For the methodological details, see [scDCF/docs/methods.md](scDCF/docs/methods.md).

#### Advanced CLI examples

```bash
# Use CSV gene list with custom columns
python -m scDCF --csv_file magma_genes.csv --h5ad_file data.h5ad --output_dir results/

# Enable parallel processing with 4 workers
python -m scDCF --gene_list_file genes.txt --h5ad_file data.h5ad \
                --cell_types T_cell B_cell --iterations 100 --output_dir results/ \
                --parallel --parallel_workers 4

# Reuse precomputed control genes
python -m scDCF --csv_file genes.csv --h5ad_file data.h5ad \
                --control_genes_file control_genes.json --output_dir results/

# Run only post-analysis step
python -m scDCF --gene_list_file genes.txt --h5ad_file data.h5ad \
                --step post_analysis --output_dir results/
```

#### Quick test with bundled synthetic data

```bash
python -m scDCF \
  --h5ad_file data/test/sim_adata.h5ad \
  --gene_list_file data/test/genes.txt \
  --control_genes_file data/test/control_genes.json \
  --output_dir quick_test \
  --celltype_column cell_type \
  --disease_marker disease_numeric \
  --rna_count_column nCount_RNA \
  --cell_types T_cell B_cell \
  --iterations 2 \
  --show_progress
```

## 5. Datasets and Methods

### GWAS Gene Selection
scDCF accepts MAGMA- or TWAS-derived gene sets as input. Readers should define and apply their own study-specific selection criteria (e.g., p-value thresholds, top-N rules) appropriate to their dataset and statistical power.
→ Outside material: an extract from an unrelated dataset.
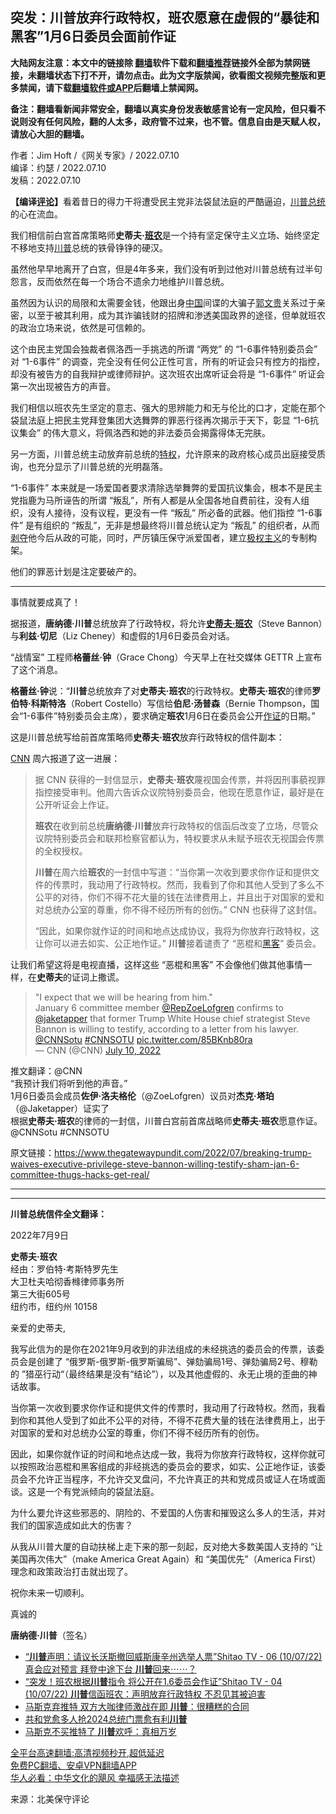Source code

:  <!-- 面包屑导航 --> <h2>突发：川普放弃行政特权，班农愿意在虚假的“暴徒和黑客”1月6日委员会面前作证</h2> <p class="notice"><b>大陆网友注意：本文中的链接除 <a href="https://github.com/bannedbook/fanqiang" >翻墙</a>软件下载和<a href="https://github.com/killgcd/justmysocks/blob/master/README.md">翻墙推荐</a>链接外全部为禁网链接，未翻墙状态下打不开，请勿点击。此为文字版禁闻，欲看图文视频完整版和更多禁闻，请下载<a href="https://github.com/bannedbook/fanqiang">翻墙软件或APP</a>后翻墙上禁闻网。</p><p>备注：翻墙看新闻非常安全，翻墙以真实身份发表敏感言论有一定风险，但只看不说则没有任何风险，翻的人太多，政府管不过来，也不管。信息自由是天赋人权，请放心大胆的翻墙。</b></p>  <div class="entry"> <p></p> <p>作者：Jim Hoft /《网关专家》/ 2022.07.10<br /> 编译：约瑟 / 2022.07.10<br /> 发稿：2022.07.10</p> <p><strong><span class="has-inline-color has-vivid-red-color">【编译<span class='wp_keywordlink_affiliate'><a href="https://www.bannedbook.org/bnews/comments/" title="新闻评论" target="_blank">评论</a></span>】</span></strong><span class="has-inline-color">看着昔日的得力干将遭受民主党非法袋鼠法庭的严酷逼迫，<a href="https://www.bannedbook.org/bnews/tag/%E5%B7%9D%E6%99%AE%E6%80%BB%E7%BB%9F/" class="st_tag internal_tag" rel="tag" title="标签 川普总统 下的日志">川普总统</a>的心在流血。</span></p> <p><span class="has-inline-color">我们相信前白宫首席策略师<strong>史蒂夫·<a href="https://www.bannedbook.org/bnews/tag/%E7%8F%AD%E5%86%9C/" class="st_tag internal_tag" rel="tag" title="标签 班农 下的日志">班农</a></strong>是一个持有坚定保守主义立场、始终坚定不移地支持<a href="https://www.bannedbook.org/bnews/tag/%e5%b7%9d%e6%99%ae/" class="st_tag internal_tag" rel="tag" title="标签 川普 下的日志">川普</a>总统的铁骨铮铮的硬汉。</span></p> <p><span class="has-inline-color">虽然他早早地离开了白宫，但是4年多来，我们没有听到过他对川普总统有过半句怨言，反而依然在每一个场合不遗余力地维护川普总统。</span></p> <p><span class="has-inline-color">虽然因为认识的局限和太需要金钱，他跟出身<span class='wp_keywordlink_affiliate'><a href="https://www.bannedbook.org/" title="中国" target="_blank">中国</a></span>间谍的大骗子<a href="https://www.bannedbook.org/bnews/tag/%e9%83%ad%e6%96%87%e8%b4%b5/" class="st_tag internal_tag" rel="tag" title="标签 郭文贵 下的日志">郭文贵</a>关系过于亲密，以至于被其利用，成为其诈骗钱财的招牌和渗透美国政界的途径，但单就班农的政治立场来说，依然是可信赖的。</span></p> <p><span class="has-inline-color">这个由民主党国会独裁者佩洛西一手挑选的所谓 “两党” 的 “1-6事件特别委员会” 对 “1-6事件” 的调查，完全没有任何公正性可言，所有的听证会只有控方的指控，却没有被告方的自我辩护或律师辩护。这次班农出席听证会将是 “1-6事件” 听证会第一次出现被告方的声音。</span></p> <p><span class="has-inline-color">我们相信以班农先生坚定的意志、强大的思辨能力和无与伦比的口才，定能在那个袋鼠法庭上把民主党拜登集团大选舞弊的罪恶行径再次揭示于天下，彰显 “1-6抗议集会” 的伟大意义，将佩洛西和她的非法委员会揭露得体无完肤。</span></p> <p><span class="has-inline-color">另一方面，川普总统主动放弃前总统的<a href="https://www.bannedbook.org/bnews/tag/%E7%89%B9%E6%9D%83/" class="st_tag internal_tag" rel="tag" title="标签 特权 下的日志">特权</a>，允许原来的政府核心成员出庭接受质询，也充分显示了川普总统的光明磊落。</span></p>  <p><span class="has-inline-color">“1-6事件” 本来就是一场爱国者要求清除选举舞弊的爱国抗议集会，根本不是民主党指鹿为马所诬告的所谓 “叛乱”，所有人都是从全国各地自费前往，没有人组织，没有人接待，没有议程，更没有一件 “叛乱” 所必备的武器。他们指控 “1-6事件” 是有组织的 “叛乱”，无非是想最终将川普总统认定为 “叛乱” 的组织者，从而<span class='wp_keywordlink'><a href="https://www.bannedbook.org/forum2/topic21.html" title="《剥夺》 黄建民 著" target="_blank">剥夺</a></span>他今后从政的可能，同时，严厉镇压保守派爱国者，建立<span class='wp_keywordlink'><a href="https://www.bannedbook.org/forum2/topic223.html" title="极权主义与现代民主" target="_blank">极权主义</a></span>的专制构架。</span></p> <p><span class="has-inline-color">他们的罪恶计划是注定要破产的。</span></p> <hr class="wp-block-separator" /> <p><span class="has-inline-color has-black-color">事情就要成真了！</span></p> <p><span class="has-inline-color has-black-color">据报道，<strong>唐纳德·川普</strong>总统放弃了行政特权，将允许<strong><a href="https://www.bannedbook.org/bnews/tag/%e5%8f%b2%e8%92%82%e5%a4%ab%c2%b7%e7%8f%ad%e5%86%9c/" class="st_tag internal_tag" rel="tag" title="标签 史蒂夫·班农 下的日志">史蒂夫·班农</a></strong>（Steve Bannon）与<strong>利兹·切尼</strong>（Liz Cheney）和虚假的1月6日委员会对话。</span></p> <p><span class="has-inline-color has-black-color">“战情室” 工程师<strong>格蕾丝·钟</strong>（Grace Chong）今天早上在社交媒体 GETTR 上宣布了这个消息。</span></p> <p><span class="has-inline-color has-black-color"><strong>格蕾丝·钟</strong>说：“<strong>川普</strong>总统放弃了对<strong>史蒂夫·班农</strong>的行政特权。<strong>史蒂夫·班农</strong>的律师<strong>罗伯特·科斯特洛</strong>（Robert Costello）写信给<strong>伯尼·汤普森</strong>（Bernie Thompson，国会“1-6事件”特别委员会主席），要求确定<strong>班农</strong>1月6日在委员会公开<a href="https://www.bannedbook.org/bnews/tag/%E4%BD%9C%E8%AF%81/" class="st_tag internal_tag" rel="tag" title="标签 作证 下的日志">作证</a>的日期。”</span></p> <div class="wp-block-image"> <figure class="aligncenter"></figure> </div> <p><span class="has-inline-color has-black-color">这是川普总统写给前首席策略师<strong>史蒂夫·班农</strong>放弃行政特权的信件副本：</span></p> <div class="wp-block-image"> <figure class="aligncenter"></figure> </div> <p><span class="has-inline-color has-black-color"><a href="https://www.bannedbook.org/bnews/tag/cnn/" class="st_tag internal_tag" rel="tag" title="标签 CNN 下的日志">CNN</a> 周六报道了这一进展：</span></p> <blockquote class="wp-block-quote is-style-default"><p><span class="has-inline-color">据 CNN 获得的一封信显示，<strong>史蒂夫·班农</strong>蔑视国会传票，并将因刑事藐视罪指控接受审判。他周六告诉众议院特别委员会，他现在愿意作证，最好是在公开听证会上作证。</span></p>  <p><span class="has-inline-color"><strong>班农</strong>在收到前总统<strong>唐纳德·川普</strong>放弃行政特权的信函后改变了立场，尽管众议院特别委员会和联邦检察官都认为，特权要求从未赋予班农无视国会传票的全权授权。</span></p> <p><span class="has-inline-color"><strong>川普</strong>在周六给<strong>班农</strong>的一封信中写道：“当你第一次收到要求你作证和提供文件的传票时，我动用了行政特权。然而，我看到了你和其他人受到了多么不公平的对待，你们不得不花大量的钱在法律费用上，并且出于对国家的爱和对总统办公室的尊重，你不得不经历所有的创伤。” CNN 也获得了这封信。</span></p> <p><span class="has-inline-color">“因此，如果你就作证的时间和地点达成协议，我将为你放弃行政特权，这让你可以进去如实、公正地作证。” <strong>川普</strong>接着谴责了 “恶棍和<a href="https://www.bannedbook.org/bnews/tag/%e9%bb%91%e5%ae%a2/" class="st_tag internal_tag" rel="tag" title="标签 黑客 下的日志">黑客</a>” 委员会。</span></p></blockquote> <p><span class="has-inline-color has-black-color">让我们希望这将是电视直播，这样这些 “恶棍和黑客” 不会像他们做其他事情一样，在<strong>史蒂夫</strong>的证词上撒谎。</span></p> <blockquote class="twitter-tweet" data-width="500" data-dnt="true"> &quot;I expect that we will be hearing from him.&quot;<br/> January 6 committee member <a href="https://twitter.com/RepZoeLofgren?ref_src=twsrc%5Etfw">@RepZoeLofgren</a> confirms to <a href="https://twitter.com/jaketapper?ref_src=twsrc%5Etfw">@jaketapper</a> that former Trump White House chief strategist Steve Bannon is willing to testify, according to a letter from his lawyer. <a href="https://twitter.com/CNNSotu?ref_src=twsrc%5Etfw">@CNNSotu</a> <a href="https://twitter.com/hashtag/CNNSOTU?src=hash&amp;ref_src=twsrc%5Etfw">#CNNSOTU</a> <a href="https://t.co/85BKnb80ra">pic.twitter.com/85BKnb80ra</a><br/> &mdash; CNN (@CNN) <a href="https://twitter.com/CNN/status/1546129972959612929?ref_src=twsrc%5Etfw">July 10, 2022</a><br/></blockquote> <p></p> <p><span class="has-inline-color">推文翻译：@CNN<br /> “我预计我们将听到他的声音。”<br /> 1月6日委员会成员<strong>佐伊·洛夫格伦</strong>（@ZoeLofgren）议员对<strong>杰克·塔珀</strong>（@Jaketapper）证实了<br /> 根据<strong>史蒂夫·班农</strong>的律师的一封信，川普白宫前首席战略师<strong>史蒂夫·班农</strong>愿意作证。<br /> @CNNSotu #CNNSOTU</span></p> <p>原文链接：<a href="https://www.thegatewaypundit.com/2022/07/breaking-trump-waives-executive-privilege-steve-bannon-willing-testify-sham-jan-6-committee-thugs-hacks-get-real/">https://www.thegatewaypundit.com/2022/07/breaking-trump-waives-executive-privilege-steve-bannon-willing-testify-sham-jan-6-committee-thugs-hacks-get-real/</a></p> <hr class="wp-block-separator" /> <hr class="wp-block-separator" /> <p class="has-medium-font-size"><strong><span class="has-inline-color has-black-color">川普总统信件全文翻译：</span></strong></p> <p>2022年7月9日</p>  <p><strong>史蒂夫·班农</strong><br /> 经由：罗伯特<strong>·</strong>考斯特罗先生<br /> 大卫杜夫哈彻香橼律师事务所<br /> 第三大街605号<br /> 纽约市，纽约州 10158</p> <p><span class="has-inline-color has-black-color">亲爱的史蒂夫,</span></p> <p><span class="has-inline-color has-black-color">我写此信为的是你在2021年9月收到的非法组成的未经挑选的委员会的传票，该委员会是创建了 “俄罗斯-俄罗斯-俄罗斯骗局”、弹劾骗局1号、弹劾骗局2号、穆勒的 ”猎巫行动“（最终结果是没有“结论”），以及其他虚假的、永无止境的歪曲的神话故事。</span></p> <p><span class="has-inline-color has-black-color">当你第一次收到要求你作证和提供文件的传票时，我动用了行政特权。然而，我看到你和其他人受到了如此不公平的对待，不得不花费大量的钱在法律费用上，出于对国家的爱和对总统办公室的尊重，你们不得不经历所有的创伤。</span></p> <p><span class="has-inline-color has-black-color">因此，如果你就作证的时间和地点达成一致，我将为你放弃行政特权，这样你就可以按照政治恶棍和黑客组成的非经挑选的委员会的要求，如实、公正地作证，该委员会不允许正当程序，不允许交叉盘问，不允许真正的共和党成员或证人在场或面谈。这是一个有党派倾向的袋鼠法庭。</span></p> <p><span class="has-inline-color has-black-color">为什么要允许这些邪恶的、阴险的、不爱国的人伤害和摧毁这么多人的生活，并对我们的国家造成如此大的伤害？</span></p> <p><span class="has-inline-color has-black-color">从我从川普大厦的自动扶梯上走下来的那一刻起，反对绝大多数美国人支持的 “让美国再次伟大”（make America Great Again）和 “美国优先”（America First）理念和政策政治打击就出现了。</span></p> <p><span class="has-inline-color has-black-color">祝你未来一切顺利。</span></p> <p><span class="has-inline-color has-black-color">真诚的</span></p>  <p><strong><span class="has-inline-color has-black-color">唐纳德·川普</span></strong>（签名）</p> <div id="taboola-mid-1"></div>  <ul class='op-related-articles' title='相关阅读'> <li><a href='https://www.bannedbook.org/bnews/bannedvideo/20220711/1756712.html' target='_blank'>“<b>川普</b>声明：请议长沃斯撤回威斯康辛州选举人票”Shitao TV - 06 (10/07/22) 真会应对预言 拜登中途下台 <b>川普</b>回来⋯⋯？</a></li> <li><a href='https://www.bannedbook.org/bnews/bannedvideo/20220711/1756699.html' target='_blank'>“突发！班农根据<b>川普</b>指令 将公开在1.6委员会作证”Shitao TV - 04 (10/07/22) <b>川普</b>信函班农：声明放弃行政特权 不忍见其被迫害</a></li> <li><a href='https://www.bannedbook.org/bnews/comments/20220711/1756683.html' target='_blank'>马斯克弃推特 双方大咖律师激战在即 <b>川普</b>：很糟糕的合同</a></li> <li><a href='https://www.bannedbook.org/bnews/cnnews/20220711/1756622.html' target='_blank'>共和党愈多人抢2024总统门票愈有利<b>川普</b></a></li> <li><a href='https://www.bannedbook.org/bnews/cnnews/20220711/1756534.html' target='_blank'>马斯克不买推特了 <b>川普</b>欢呼：真相万岁</a></li> </ul> <p class="texttj"> <a href="https://github.com/bannedbook/fanqiang/wiki/V2ray%E6%9C%BA%E5%9C%BA" target="_blank">全平台高速翻墙:高清视频秒开,超低延迟</a><br/> <a href="https://github.com/bannedbook/fanqiang/wiki/%E7%A6%81%E9%97%BB%E7%BD%91%E5%AE%89%E5%8D%93%E7%BF%BB%E5%A2%99%E6%96%B0%E9%97%BBAPP" target="_blank">免费PC翻墙、安卓VPN翻墙APP</a><br/> <a href="https://www.bannedbook.org/bnews/comments/20220220/1694796.html" target="_blank">华人必看：中华文化的飓风 幸福感无法描述</a> </p><p>来源：北美保守评论</p><a name='sharetosocial'></a>  <div style="margin-bottom:5px;padding-bottom:5px;clear:both"> <div id="archive-pix-1" class="banner-ads"> <!-- AuctionX Display platform tag START --> <div id="27602x728x90x621x_ADSLOT1" clicktrack="%%CLICK_URL_ESC%%"></div>  <!-- AuctionX Display platform tag END --> </div> <div id="archive-pix-2" class="banner-ads"> <!-- AuctionX Display platform tag START --> <div id="27556x300x250x621x_ADSLOT1" clicktrack="%%CLICK_URL_ESC%%" style="margin:0 auto;text-align:center"></div>  <!-- AuctionX Display platform tag END --> </div> </div>  <div id="archive-pix-1" class="banner-ads"> <!-- AuctionX Display platform tag START --> <div id="27603x728x90x621x_ADSLOT1" clicktrack="%%CLICK_URL_ESC%%"></div>  <!-- AuctionX Display platform tag END --> </div> </div><!--END ENTRY-->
### scRNA-seq Requirements
The framework works with standard scRNA-seq datasets, but performs best with:

- At least 1,000 cells per condition
- Clear cell type annotations
- Matched healthy controls

### Statistical Approach
scDCF implements a rigorous statistical framework:

1. **Library-size matching**: Each target cell matched to 1,000 nearest healthy cells by RNA count; 100 sampled per Monte Carlo iteration
2. **Control gene selection**: 10 control genes per prioritized gene, matched on mean and variance within cell type and disease status
3. **Difference-of-differences**: Target-reference differences minus control-reference differences, weighted by MAGMA Z-scores
4. **Fisher meta-analysis**: Iteration-level p-values combined via Fisher's method; Benjamini-Hochberg FDR correction across cells
5. **Cell-type enrichment**: Fisher's exact test on disease-associated cell proportions between patient and control groups

## 6. Data Sources

See [data/DATA_SOURCES.md](data/DATA_SOURCES.md) for information about the datasets used in scDCF analyses, including SLE, SJS, and CKD datasets with download links.

## 7. Contact

For questions or further information, please contact Caicai Zhang at u3009162@connect.hku.hk.

## 8. License

This project is licensed under the MIT License. See the [LICENSE](LICENSE) file for more details.